Biber darf nach Angriff auf Schwimmer an Waldsee bleiben
Nach der Verletzung eines Schwimmers in Oberbayern durch einen Biberbiss darf das Tier vorerst an dem See bleiben. Für eine von der Gemeinde Schechen beantragte Entnahme des Tiers gebe es derzeit keine Grundlage, teilte das Landratsamt Rosenheim mit. Es gebe auch keine Hinweise darauf, dass es sich bei dem Biber um ein dauerhaft auffälliges oder besonders aggressives Tier handle.

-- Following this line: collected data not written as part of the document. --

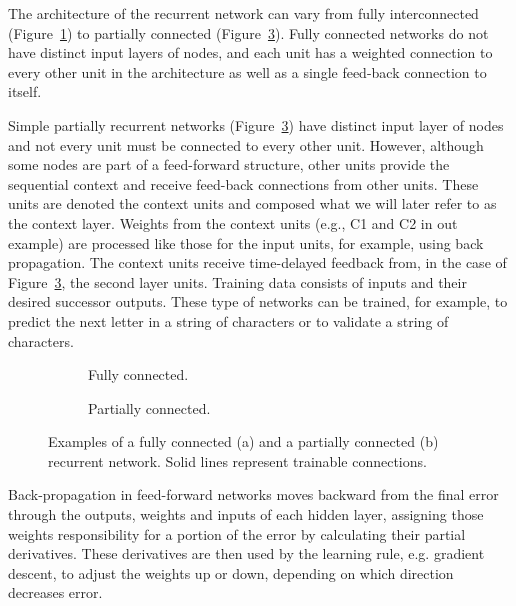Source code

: The architecture of the recurrent network can vary from fully interconnected (Figure~\ref{fig:fullyconnected}) to partially connected (Figure~\ref{fig:partiallyconnected}). Fully connected networks do not have distinct input layers of nodes, and each unit has a weighted connection to every other unit in the architecture as well as a single feed-back connection to itself.

Simple partially recurrent networks (Figure~\ref{fig:partiallyconnected}) have distinct input layer of nodes and not every unit must be connected to every other unit. However, although some nodes are part of a feed-forward structure, other units provide the sequential context and receive feed-back connections from other units. These units are denoted the context units and composed what we will later refer to as the context layer. Weights from the context units (e.g., C1 and C2 in out example) are processed like those for the input units, for example, using back propagation. The context units receive time-delayed feedback from, in the case of Figure~\ref{fig:partiallyconnected}, the second layer units. Training data consists of inputs and their desired successor outputs. These type of networks can be trained, for example, to predict the next letter in a string of characters or to validate a string of characters.

\begin{figure}
	\centering
	\begin{subfigure}[b]{0.7\textwidth}
		\centering
		\scalebox{1.0}{\fullyconnected} 
		\bigskip
		\caption{\label{fig:fullyconnected} Fully connected.}
	\end{subfigure}
	\par\bigskip\par\bigskip\par\bigskip
	\begin{subfigure}[b]{0.7\textwidth}
		\centering
		\scalebox{1.0}{\partiallyconnected} 
		\bigskip
		\caption{\label{fig:partiallyconnected} Partially connected.}
	\end{subfigure}
	\par\bigskip
	\caption{Examples of a fully connected (a) and a partially connected (b) recurrent network. Solid lines represent trainable connections.}
\end{figure}

Back-propagation in feed-forward networks moves backward from the final error through the outputs, weights and inputs of each hidden layer, assigning those weights responsibility for a portion of the error by calculating their partial derivatives. These derivatives are then used by the learning rule, e.g. gradient descent, to adjust the weights up or down, depending on which direction decreases error.

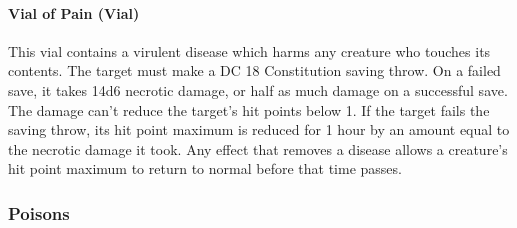     \paragraph{Vial of Pain (Vial)} %
        This vial contains a virulent disease which harms any creature who touches its contents.
        The target must make a DC 18 Constitution saving throw.
        On a failed save, it takes 14d6 necrotic damage, or half as much damage on a successful save.
        The damage can't reduce the target's hit points below 1.
        If the target fails the saving throw, its hit point maximum is reduced for 1 hour by an amount equal to the necrotic damage it took.
        Any effect that removes a disease allows a creature's hit point maximum to return to normal before that time passes.
\newpage

\subsubsection{Poisons}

Angriffe auf Menschen durch Biber seien zwar "äußerst selten", teilte die Behörde mit. Es gebe aber ein grundsätzliches Risiko solcher Vorfälle - und das lasse sich mit einer Entnahme des Tiers nicht beseitigen. Entferne man die gesamte Biberfamilie aus ihrem Bau am Waldsee, müsse man damit rechnen, dass sich dort erneut Biber niederlassen.
Können weitere Schilder und eine Bojenkette helfen?
Der Gemeinde schlägt das Landratsamt deshalb vor, weitere Hinweisschilder aufzustellen - auch um darauf aufmerksam zu machen, dass es verboten ist, während der Badesaison Hunde mit an den See zu bringen. Es sei laut dem Schwimmer nicht auszuschließen, dass vor dem Biberangriff am 17. August Hunde am oder im See gewesen seien. Auf deren Anwesenheit könnten Biber "besonders stark reagieren". Der verletzte Schwimmer war nach dem Biss im Klinikum Rosenheim behandelt worden.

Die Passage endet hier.